It might also be argued that all three had a somewhat troubled or tortured sexuality. This again, may have been of interest to Adam. The only other artists that Adam has singled out are Pablo Picasso and the Italian futurists. Adam was impressed by Picasso’s “genius, energy and sexuality” and was the subject of one of Adam’s best album tracks ‘Picasso Visits The Planet of the Apes. A whole song (‘Animals and Men) is devoted to the Italian futurists on the debut album (Dirk Wears White Sox). In this song he writes about the influence of Filippo Marinetti (1876-1944), Giacomo Balla (1871-1958), Umberto Boccioni (1882-1916) and Carlo Carra (1881-1966). The Futurists were a 20th century avant garde movement in Italian art, sculpture, literature, music, cinema and photography. Their manifesto broke with the past and celebrated modern technology, dynamism and power.

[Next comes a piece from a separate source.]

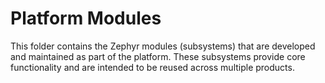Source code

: # Platform Modules

This folder contains the Zephyr modules (subsystems) that are developed and maintained as part of the platform.
These subsystems provide core functionality and are intended to be reused across multiple products.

The combination of different art media was appealing to Adam although there was nothing overtly sexual in the work of its exponents.

Film – like art – was also important to Adam, and as a teenage usher at the Muswell Hill Odeon he saw lots of films in his formative years. Adam has gone on record many times to say that his film hero is Dirk Bogarde. The Ants first album (the aforementioned Dirk Wears White Sox) was named after him and some of his films provided inspiration for his songs. Many of his most notorious films (The Servant, Death In Venice, The Night Porter) dealt with taboo areas with which Adam identified and/or had a fascination with. All these films feature taboo sexual subjects (or at least taboo at the time the film was made) and probably appealed to Adam because of their taboo nature. These were all a direct influence on Adam’s early songwriting.

Outside of Dirk Bogarde and his films, Adam cites his film heroes as Clint Eastwood, Steve McQueen, Mongomery Clift and Charles Bronson. Adam makes few references to films or film stars in his song writing, although there are name checks for Michael Caine, John Wayne, Terence Stamp, and Charles Hawtrey in ‘Friends, Clint Eastwood in ‘Los Rancheros, Steve McQueen in ‘Steve McQueen, Robert de Niro in ‘Christian Dior, and Bruce Lee in ‘Bruce Lee. He also dedicated one song that he wrote about the film Psycho (‘Norman) to its star Anthony Perkins. Again, these film stars and their films (bar Bogarde) have had little influence on his sexually themed songs.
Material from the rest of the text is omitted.